# Collected data entries

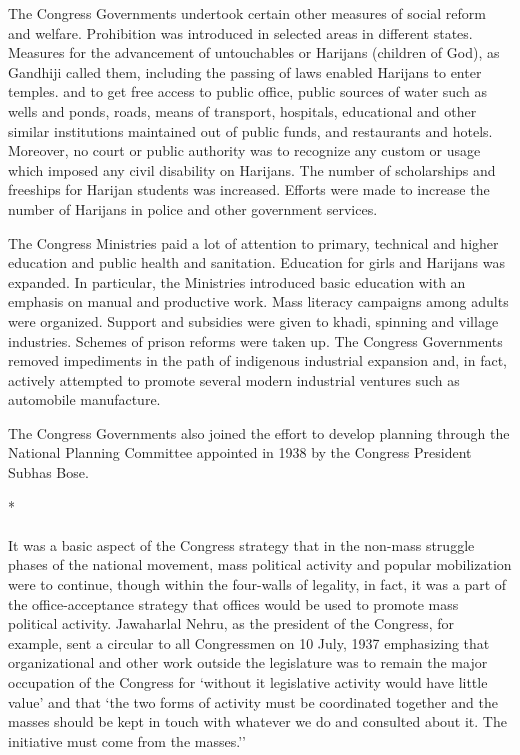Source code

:\begin{multicols}{2}
The Congress Governments undertook certain other measures of social reform and welfare. Prohibition was introduced in selected areas in different states. Measures for the advancement of untouchables or Harijans (children of God), as Gandhiji called them, including the passing of laws enabled Harijans to enter temples. and to get free access to public office, public sources of water such as wells and ponds, roads, means of transport, hospitals, educational and other similar institutions maintained out of public funds, and restaurants and hotels. Moreover, no court or public authority was to recognize any custom or usage which imposed any civil disability on Harijans. The number of scholarships and freeships for Harijan students was increased. Efforts were made to increase the number of Harijans in police and other government services. 

The Congress Ministries paid a lot of attention to primary, technical and higher education and public health and sanitation. Education for girls and Harijans was expanded. In particular, the Ministries introduced basic education with an emphasis on manual and productive work. Mass literacy campaigns among adults were organized. Support and subsidies were given to khadi, spinning and village industries. Schemes of prison reforms were taken up. The Congress Governments removed impediments in the path of indigenous industrial expansion and, in fact, actively attempted to promote several modern industrial ventures such as automobile manufacture. 

The Congress Governments also joined the effort to develop planning through the National Planning Committee appointed in 1938 by the Congress President Subhas Bose.

\begin{center}*\end{center}

\paragraph*{}

It was a basic aspect of the Congress strategy that in the non-mass struggle phases of the national movement, mass political activity and popular mobilization were to continue, though within the four-walls of legality, in fact, it was a part of the office-acceptance strategy that offices would be used to promote mass political activity. Jawaharlal Nehru, as the president of the Congress, for example, sent a circular to all Congressmen on 10 July, 1937 emphasizing that organizational and other work outside the legislature was to remain the major occupation of the Congress for `without it legislative activity would have little value' and that `the two forms of activity must be coordinated together and the masses should be kept in touch with whatever we do and consulted about it. The initiative must come from the masses.'' 


\end{multicols}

# EXERCISE PROMPT
If a line in the data above includes the string "begin", copy it.

# RESPONSE TO THE TASK
:\begin{multicols}{2}
\begin{center}*\end{center}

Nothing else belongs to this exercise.